There are only about 30 leather workers who make traditional saddles.
Over the past 50 years they have gone out of fashion, with riders opting for a hybrid of Australian stock horse style and the western style.
Within the industry is is known as a halfbreed swinging fender.
The new style is easier to build and requires less work to maintain, so it is cheaper.
"A traditional saddle takes about 80 hours to make and they sell for $6500 to 10,000, but a halfbreed sells for about $4500,” Mr Gifford said.
"That difference is a lot of money for most people.”
Mr Gifford said the traditional style was making a comeback, in part because of the prestige a finely crafted saddle offers its owner.
The saddle that won at Sydney will feature in a new museum built in honour of the traditional Australian stock saddle.

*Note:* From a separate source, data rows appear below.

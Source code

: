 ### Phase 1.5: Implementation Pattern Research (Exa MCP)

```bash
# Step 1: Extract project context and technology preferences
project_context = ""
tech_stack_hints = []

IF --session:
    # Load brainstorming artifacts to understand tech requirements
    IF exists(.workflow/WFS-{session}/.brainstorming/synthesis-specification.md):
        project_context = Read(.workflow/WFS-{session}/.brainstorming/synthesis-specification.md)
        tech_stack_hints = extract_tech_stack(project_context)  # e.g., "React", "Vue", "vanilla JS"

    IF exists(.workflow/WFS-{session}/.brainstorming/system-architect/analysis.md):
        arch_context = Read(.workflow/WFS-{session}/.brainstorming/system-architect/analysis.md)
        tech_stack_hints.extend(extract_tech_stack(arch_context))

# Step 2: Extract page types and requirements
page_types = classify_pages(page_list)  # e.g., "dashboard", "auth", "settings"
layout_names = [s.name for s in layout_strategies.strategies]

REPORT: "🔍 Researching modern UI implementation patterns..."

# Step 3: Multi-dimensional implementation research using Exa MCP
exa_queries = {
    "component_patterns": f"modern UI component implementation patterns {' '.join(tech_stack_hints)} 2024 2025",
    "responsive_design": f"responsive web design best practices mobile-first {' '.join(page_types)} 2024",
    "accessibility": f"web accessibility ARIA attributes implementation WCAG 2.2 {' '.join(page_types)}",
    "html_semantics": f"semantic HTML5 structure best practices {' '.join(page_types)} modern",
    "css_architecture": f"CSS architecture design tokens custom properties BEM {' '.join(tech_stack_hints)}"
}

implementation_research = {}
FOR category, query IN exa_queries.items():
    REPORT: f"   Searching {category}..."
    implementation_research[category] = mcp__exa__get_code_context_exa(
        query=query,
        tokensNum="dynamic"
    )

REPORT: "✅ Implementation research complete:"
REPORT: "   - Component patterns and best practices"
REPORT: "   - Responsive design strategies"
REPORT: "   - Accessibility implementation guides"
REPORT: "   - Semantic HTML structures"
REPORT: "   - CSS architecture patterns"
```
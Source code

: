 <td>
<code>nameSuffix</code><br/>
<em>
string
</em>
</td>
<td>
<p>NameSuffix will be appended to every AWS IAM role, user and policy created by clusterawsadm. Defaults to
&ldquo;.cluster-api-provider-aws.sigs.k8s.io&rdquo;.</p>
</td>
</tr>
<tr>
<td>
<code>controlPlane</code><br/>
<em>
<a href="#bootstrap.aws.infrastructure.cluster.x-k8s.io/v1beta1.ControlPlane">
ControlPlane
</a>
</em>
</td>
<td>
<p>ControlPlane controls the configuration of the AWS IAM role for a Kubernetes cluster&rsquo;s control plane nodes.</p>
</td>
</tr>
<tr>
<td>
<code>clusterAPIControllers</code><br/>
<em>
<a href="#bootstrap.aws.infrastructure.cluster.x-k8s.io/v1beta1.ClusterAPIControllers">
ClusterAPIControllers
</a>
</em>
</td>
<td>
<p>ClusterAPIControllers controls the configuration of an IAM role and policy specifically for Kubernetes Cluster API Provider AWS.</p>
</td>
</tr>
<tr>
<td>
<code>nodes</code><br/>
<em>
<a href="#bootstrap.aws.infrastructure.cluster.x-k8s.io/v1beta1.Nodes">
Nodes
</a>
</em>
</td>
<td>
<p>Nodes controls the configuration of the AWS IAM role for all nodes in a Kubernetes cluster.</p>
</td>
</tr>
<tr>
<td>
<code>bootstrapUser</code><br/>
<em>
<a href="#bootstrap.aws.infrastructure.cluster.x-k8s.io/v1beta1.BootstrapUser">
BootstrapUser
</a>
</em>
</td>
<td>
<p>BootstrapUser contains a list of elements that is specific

Mr Gifford and his wife Janice worked with horse racing enthusiast and property tycoon Michael Drapac to collect the finest examples of traditional saddles.
"About 130 of those saddles are made by some of the most famous Australian saddlers - names like Hills, Cox, Thrift, Thurlow,” Mr Gilford said.
"We have one of the saddles from just about every significant maker there was.”
Some of these saddles are more than 100 years old and harken back to the golden age of Australian drovers and stockmen.
There are another 30 brand new saddles from current makers.